= WEBN Stakes =

The WEBN Stakes or the 96ROCK Stakes is a one mile Thoroughbred horse race. It is held in February at Turfway Park. The race is open to three-year-olds willing to race one mile on the dirt, and is a designated points race for the Kentucky Derby. The race is an ungraded stakes with a purse of $50,000.

This race was formally called the Presidents Stakes. In 2002, it was renamed the WEBN Stakes due to a sponsorship arrangement with a Cincinnati based radio station. In 2009, the race was postponed a week due to unseasonable weather.

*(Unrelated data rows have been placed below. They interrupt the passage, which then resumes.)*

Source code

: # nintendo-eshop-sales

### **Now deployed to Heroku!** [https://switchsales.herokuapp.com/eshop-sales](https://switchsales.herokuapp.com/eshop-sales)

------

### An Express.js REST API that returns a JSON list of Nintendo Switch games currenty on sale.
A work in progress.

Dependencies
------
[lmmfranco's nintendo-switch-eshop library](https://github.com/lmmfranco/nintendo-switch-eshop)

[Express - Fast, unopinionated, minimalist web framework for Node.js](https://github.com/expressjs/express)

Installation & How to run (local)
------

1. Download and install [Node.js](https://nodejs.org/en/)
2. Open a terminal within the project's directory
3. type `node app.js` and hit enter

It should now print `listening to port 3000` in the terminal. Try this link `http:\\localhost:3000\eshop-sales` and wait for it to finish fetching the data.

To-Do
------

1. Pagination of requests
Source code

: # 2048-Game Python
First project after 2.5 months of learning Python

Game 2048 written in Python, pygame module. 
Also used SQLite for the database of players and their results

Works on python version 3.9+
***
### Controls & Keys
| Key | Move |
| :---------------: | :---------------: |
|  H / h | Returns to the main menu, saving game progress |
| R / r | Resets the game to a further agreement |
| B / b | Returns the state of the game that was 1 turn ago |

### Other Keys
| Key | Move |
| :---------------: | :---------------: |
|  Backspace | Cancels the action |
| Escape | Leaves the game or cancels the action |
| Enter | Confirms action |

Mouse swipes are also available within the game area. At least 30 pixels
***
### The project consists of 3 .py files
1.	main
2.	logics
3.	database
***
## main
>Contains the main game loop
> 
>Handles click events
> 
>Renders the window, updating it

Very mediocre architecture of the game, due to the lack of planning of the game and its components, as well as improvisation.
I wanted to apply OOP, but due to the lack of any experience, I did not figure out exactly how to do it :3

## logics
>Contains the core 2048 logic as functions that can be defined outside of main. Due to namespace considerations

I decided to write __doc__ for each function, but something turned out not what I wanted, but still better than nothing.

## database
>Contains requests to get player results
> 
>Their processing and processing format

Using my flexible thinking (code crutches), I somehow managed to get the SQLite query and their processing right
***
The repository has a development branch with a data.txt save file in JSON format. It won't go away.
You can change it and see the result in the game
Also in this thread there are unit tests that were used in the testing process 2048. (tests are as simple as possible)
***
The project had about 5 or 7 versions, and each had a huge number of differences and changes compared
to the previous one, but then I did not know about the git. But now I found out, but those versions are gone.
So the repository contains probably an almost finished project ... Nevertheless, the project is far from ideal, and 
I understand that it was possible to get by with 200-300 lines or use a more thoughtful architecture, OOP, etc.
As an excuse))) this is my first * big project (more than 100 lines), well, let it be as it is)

In 2013, the race was renamed the 96ROCK Stakes due to a new sponsorship arrangement.

==Past winners==

- 2015 - The Great War
- 2013 - Mac The Man
- 2012 - Mr. Prankster (John McKee)
- 2011 -
- 2010 - Kera's Kitten (Thomas L. Pompell)
- 2009 - Parade Clown (Bill Troilo)
- 2008 - Big Glen (James Lopez)
- 2007 - Joe Got Even (Miguel Mena)
- 2006 - Warrior Within (Dean Sarvis)
- 2005 - Snack (Ramsey Zimmerman)
- 2004 - Silver Minister (Rafael Bejarano)
- 2003 - Champali (Jason Lumpkins)
- 2002 - Request for Parole (Perfect Drift placed.)